WHAT TO DO. How many lines of the entries below contain the string "readme"? State the number alone.

==========

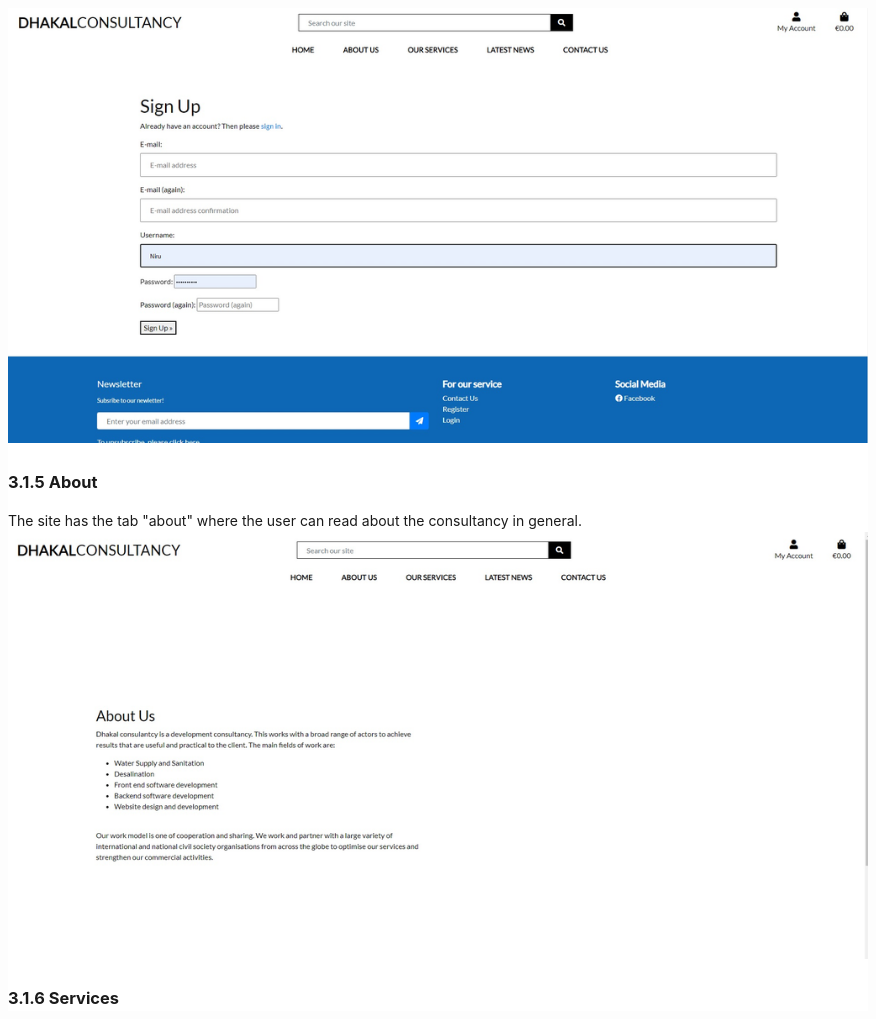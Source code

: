 ![Register Page](media/readme/media/register.jpg)

### 3.1.5 About

The site has the tab "about" where the user can read about the consultancy in general. 
![About Page](media/readme/media/about.jpg)

### 3.1.6 Services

==========

YOUR SOLUTION. 2